# harvests in spring?



## bikegeek666 (Aug 5, 2011)

so i was going to do the sugar beet harvest this year but it is at the same time im moving to philly. i know there is usually something going on somewhere, so i want to start looking for work in the spring to do some harvesting so i can maybe actually save some money for once. any suggestions where i should look for work in the spring?


----------



## wetcat (Aug 5, 2011)

hahaha crazy im doing the sugar beet harvest too but im not going to philly


----------



## bikegeek666 (Aug 6, 2011)

yeah, that's what's stopping me. i'll get cold feet and stay in the bay area if i wait too long, and the time i'm aiming to leave is too close to harvest, so i'm planning for next year...but in the meantime i'd like to make some money. i'll be looking for bike messenger work in philly, but i want to start saving money for certain things i want in my life so i need to make some with something like harvesting, and just mess to get by in the meantime.


----------



## plagueship (Aug 23, 2011)

in the spring? how about the southern hemisphere of the earth? that might be a good place to look for harvests.


----------



## bikegeek666 (Aug 26, 2011)

different crops have different times of year that they yield, am i incorrect about that? i'd assume even in the northern hemisphere, even the u.s. that there would be something to harvest nearly any time of the year.
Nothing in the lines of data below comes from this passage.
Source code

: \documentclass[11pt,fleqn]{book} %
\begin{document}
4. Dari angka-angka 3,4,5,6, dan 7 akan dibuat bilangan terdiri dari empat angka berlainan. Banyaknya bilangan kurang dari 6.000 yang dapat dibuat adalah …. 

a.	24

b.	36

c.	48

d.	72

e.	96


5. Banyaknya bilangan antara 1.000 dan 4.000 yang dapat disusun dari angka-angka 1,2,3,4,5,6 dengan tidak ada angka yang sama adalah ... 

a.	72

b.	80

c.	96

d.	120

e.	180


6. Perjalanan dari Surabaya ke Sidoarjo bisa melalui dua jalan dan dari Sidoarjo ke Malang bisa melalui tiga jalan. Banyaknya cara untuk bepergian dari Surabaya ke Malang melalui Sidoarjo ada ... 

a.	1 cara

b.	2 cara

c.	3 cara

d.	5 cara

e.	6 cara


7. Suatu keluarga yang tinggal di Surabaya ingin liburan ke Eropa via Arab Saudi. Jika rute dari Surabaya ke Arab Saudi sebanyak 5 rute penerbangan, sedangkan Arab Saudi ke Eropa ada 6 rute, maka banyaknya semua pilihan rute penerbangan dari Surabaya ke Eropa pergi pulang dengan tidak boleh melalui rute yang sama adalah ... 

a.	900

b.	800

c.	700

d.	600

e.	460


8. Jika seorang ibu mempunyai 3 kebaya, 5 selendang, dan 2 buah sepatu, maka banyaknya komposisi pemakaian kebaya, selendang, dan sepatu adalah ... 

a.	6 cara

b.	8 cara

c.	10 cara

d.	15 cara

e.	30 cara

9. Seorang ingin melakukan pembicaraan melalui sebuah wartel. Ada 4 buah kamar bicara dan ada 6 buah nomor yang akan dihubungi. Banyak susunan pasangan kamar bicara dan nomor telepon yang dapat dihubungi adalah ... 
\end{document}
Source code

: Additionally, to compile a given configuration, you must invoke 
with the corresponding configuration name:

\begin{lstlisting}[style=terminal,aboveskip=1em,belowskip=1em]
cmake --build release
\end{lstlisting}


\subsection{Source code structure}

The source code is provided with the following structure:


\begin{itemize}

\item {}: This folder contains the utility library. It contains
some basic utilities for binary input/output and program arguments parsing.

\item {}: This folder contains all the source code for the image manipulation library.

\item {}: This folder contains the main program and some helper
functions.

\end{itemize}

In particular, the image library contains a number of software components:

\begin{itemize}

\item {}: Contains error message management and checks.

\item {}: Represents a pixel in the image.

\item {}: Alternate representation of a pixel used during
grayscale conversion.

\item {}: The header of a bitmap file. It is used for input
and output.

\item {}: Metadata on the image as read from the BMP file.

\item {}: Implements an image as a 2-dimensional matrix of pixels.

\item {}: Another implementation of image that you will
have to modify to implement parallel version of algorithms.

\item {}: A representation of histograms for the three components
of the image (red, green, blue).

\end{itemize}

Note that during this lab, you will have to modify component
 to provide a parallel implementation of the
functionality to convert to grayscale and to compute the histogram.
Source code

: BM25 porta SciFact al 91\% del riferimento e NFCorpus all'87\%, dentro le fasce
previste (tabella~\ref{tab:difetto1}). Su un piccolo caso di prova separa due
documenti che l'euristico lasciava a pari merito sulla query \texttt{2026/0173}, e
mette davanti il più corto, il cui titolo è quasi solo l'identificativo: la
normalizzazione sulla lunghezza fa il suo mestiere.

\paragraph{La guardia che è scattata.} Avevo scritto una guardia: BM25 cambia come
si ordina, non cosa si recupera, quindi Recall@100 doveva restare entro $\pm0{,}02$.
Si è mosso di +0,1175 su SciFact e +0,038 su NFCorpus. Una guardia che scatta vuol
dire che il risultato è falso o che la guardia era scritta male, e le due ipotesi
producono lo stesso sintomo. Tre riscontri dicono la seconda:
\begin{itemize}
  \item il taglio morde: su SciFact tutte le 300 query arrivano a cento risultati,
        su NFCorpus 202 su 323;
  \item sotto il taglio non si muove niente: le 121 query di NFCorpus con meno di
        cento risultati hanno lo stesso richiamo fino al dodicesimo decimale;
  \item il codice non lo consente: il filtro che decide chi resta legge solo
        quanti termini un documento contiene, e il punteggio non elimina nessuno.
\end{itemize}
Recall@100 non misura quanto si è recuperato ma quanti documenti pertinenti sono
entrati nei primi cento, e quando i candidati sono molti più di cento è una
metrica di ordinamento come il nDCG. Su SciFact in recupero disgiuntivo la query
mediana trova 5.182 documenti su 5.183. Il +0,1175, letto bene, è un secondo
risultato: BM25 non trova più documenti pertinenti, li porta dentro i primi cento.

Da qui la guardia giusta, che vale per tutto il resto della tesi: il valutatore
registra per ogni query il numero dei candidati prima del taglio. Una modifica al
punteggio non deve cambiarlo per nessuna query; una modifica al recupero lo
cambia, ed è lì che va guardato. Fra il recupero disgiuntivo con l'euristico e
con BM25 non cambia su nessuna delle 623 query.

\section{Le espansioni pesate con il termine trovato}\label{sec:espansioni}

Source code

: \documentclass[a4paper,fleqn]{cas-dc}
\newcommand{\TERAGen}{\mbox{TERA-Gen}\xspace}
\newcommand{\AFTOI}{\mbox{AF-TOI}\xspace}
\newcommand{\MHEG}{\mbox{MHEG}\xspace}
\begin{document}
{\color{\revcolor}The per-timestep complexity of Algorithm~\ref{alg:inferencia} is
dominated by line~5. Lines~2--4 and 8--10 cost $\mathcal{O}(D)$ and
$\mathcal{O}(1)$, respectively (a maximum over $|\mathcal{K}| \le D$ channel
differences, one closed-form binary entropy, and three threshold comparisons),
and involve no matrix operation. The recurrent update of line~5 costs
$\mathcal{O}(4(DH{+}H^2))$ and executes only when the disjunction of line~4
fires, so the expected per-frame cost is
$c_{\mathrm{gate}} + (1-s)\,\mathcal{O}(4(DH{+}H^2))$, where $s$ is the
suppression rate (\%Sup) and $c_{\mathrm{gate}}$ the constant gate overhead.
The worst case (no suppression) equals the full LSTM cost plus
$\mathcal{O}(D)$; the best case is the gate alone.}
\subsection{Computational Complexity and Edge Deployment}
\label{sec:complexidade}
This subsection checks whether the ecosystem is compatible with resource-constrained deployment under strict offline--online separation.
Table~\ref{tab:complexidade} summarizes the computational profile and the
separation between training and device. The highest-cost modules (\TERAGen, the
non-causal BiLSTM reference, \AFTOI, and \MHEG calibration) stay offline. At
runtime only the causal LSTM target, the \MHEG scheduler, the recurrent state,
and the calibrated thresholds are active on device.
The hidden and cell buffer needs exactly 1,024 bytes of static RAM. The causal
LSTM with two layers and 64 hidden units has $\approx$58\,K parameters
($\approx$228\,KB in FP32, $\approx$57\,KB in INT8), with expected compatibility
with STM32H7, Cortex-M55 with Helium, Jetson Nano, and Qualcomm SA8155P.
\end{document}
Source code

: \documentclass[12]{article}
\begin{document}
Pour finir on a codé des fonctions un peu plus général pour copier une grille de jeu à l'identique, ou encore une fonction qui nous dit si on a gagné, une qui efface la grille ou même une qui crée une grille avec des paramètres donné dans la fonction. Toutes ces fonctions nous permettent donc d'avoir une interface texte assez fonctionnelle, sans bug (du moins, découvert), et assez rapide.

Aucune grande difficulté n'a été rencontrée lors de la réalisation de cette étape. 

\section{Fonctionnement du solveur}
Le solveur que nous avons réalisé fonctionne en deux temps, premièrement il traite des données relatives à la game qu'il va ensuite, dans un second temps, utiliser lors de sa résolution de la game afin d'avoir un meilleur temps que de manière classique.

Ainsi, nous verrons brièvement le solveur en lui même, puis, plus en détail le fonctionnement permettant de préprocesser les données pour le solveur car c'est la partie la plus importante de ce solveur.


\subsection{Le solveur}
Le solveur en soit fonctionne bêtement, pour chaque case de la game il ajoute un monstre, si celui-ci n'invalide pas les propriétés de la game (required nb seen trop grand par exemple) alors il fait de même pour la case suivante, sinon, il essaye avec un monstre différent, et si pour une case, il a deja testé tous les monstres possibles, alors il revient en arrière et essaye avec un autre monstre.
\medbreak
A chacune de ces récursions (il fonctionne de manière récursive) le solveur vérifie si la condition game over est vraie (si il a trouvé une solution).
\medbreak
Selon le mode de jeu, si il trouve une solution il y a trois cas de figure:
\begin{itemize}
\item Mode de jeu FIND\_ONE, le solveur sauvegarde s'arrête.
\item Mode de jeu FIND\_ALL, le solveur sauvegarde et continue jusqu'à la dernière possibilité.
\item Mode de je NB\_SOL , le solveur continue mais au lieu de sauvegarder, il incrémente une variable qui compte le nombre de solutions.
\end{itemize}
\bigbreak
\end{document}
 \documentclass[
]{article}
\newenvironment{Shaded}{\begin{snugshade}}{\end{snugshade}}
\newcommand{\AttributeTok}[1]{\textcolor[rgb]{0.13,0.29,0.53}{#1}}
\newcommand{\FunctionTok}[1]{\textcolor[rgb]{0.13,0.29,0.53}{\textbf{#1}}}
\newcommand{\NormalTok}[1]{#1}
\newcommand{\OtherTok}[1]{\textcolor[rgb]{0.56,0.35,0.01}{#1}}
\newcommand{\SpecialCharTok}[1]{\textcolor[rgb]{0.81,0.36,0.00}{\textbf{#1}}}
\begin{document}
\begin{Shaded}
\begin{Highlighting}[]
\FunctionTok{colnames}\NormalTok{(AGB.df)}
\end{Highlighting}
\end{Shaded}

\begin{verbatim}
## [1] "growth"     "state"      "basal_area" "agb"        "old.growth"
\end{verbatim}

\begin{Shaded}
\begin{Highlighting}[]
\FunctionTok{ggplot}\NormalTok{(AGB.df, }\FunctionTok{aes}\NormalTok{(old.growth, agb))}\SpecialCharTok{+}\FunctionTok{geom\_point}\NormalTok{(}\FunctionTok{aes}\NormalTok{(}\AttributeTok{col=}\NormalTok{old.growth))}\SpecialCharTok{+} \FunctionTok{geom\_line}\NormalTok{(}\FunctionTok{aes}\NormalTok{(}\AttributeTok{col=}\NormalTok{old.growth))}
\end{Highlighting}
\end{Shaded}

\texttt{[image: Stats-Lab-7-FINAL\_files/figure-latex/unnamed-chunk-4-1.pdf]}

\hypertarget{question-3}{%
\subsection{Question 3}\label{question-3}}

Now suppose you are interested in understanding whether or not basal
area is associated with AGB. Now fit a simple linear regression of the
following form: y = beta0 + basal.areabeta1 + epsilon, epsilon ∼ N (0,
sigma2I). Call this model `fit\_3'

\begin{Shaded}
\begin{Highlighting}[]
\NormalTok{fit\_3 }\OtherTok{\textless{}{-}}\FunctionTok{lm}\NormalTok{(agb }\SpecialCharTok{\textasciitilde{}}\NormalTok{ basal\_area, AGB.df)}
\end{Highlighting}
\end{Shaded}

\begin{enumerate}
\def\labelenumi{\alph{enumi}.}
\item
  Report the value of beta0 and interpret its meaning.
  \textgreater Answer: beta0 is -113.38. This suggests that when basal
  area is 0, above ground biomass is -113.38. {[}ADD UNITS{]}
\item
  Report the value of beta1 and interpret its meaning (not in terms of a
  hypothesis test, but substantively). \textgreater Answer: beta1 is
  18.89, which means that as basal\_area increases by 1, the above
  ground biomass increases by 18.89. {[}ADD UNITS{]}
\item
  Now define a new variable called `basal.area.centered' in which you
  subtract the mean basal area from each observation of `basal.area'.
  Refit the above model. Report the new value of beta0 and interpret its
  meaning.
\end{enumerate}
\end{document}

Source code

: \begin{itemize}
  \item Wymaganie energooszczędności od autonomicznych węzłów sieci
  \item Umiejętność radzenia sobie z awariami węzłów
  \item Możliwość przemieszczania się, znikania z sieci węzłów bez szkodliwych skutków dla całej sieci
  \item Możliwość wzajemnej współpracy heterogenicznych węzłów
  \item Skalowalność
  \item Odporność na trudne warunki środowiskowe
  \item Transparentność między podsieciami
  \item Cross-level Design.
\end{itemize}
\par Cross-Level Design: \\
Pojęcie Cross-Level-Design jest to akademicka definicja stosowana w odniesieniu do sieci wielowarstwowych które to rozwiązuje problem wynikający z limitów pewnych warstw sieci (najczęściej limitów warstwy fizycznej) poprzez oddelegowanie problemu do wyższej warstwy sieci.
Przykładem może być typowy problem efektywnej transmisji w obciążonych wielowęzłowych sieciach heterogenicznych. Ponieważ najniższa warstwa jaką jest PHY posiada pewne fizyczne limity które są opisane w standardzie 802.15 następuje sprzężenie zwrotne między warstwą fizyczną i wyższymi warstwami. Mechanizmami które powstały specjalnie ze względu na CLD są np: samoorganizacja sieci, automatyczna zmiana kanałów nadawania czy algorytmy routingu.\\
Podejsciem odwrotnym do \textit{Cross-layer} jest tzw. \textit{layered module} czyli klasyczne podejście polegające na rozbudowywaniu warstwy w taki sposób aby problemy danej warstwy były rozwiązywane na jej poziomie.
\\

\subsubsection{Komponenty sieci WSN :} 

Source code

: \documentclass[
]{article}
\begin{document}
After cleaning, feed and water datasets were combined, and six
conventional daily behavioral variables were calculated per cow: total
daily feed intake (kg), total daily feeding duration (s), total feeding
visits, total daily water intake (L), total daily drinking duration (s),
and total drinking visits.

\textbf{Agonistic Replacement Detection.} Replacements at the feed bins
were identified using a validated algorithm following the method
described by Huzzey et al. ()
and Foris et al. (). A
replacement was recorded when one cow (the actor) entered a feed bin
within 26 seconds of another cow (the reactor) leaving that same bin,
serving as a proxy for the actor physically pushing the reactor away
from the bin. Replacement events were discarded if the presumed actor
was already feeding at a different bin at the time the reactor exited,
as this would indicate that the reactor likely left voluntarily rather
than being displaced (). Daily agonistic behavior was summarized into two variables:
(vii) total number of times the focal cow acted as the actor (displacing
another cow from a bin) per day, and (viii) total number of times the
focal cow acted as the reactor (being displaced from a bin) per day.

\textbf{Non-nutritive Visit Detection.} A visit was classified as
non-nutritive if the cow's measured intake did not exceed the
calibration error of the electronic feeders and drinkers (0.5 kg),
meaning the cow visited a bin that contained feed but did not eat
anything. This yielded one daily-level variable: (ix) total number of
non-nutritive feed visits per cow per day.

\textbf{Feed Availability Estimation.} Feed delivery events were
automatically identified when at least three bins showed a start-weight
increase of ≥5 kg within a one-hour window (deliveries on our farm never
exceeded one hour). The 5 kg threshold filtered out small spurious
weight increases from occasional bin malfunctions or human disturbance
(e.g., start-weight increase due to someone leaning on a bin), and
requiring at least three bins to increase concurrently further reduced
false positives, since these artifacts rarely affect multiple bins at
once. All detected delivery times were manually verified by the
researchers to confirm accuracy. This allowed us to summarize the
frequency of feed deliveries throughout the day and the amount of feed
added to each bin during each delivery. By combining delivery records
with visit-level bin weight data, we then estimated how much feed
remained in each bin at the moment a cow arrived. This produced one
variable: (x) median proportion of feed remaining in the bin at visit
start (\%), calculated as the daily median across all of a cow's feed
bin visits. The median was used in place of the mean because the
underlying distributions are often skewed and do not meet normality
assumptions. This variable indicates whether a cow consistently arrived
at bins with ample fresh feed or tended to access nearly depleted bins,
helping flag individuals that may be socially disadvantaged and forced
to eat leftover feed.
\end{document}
but not to jinx myself, but i may have found a regular job, which, boring as that is, will pay almost as much per week as beet harvest, at least where i was looking at doing it, and for only 40 hours. knock on wood.


----------



## barefootinbabylon (Feb 18, 2012)

Florida's citrus harvest is actually in the spring; they seem to start hiring people around Feb., and pickin' starts in March, goes for 3 months or so. Sure as shit wish I was down there now... Indeed.com had a whooollleee bunch of listings a couple weeks ago, look under 'Harvest Worker;' companies generally are hiring b/n 25-100 people at a time.


----------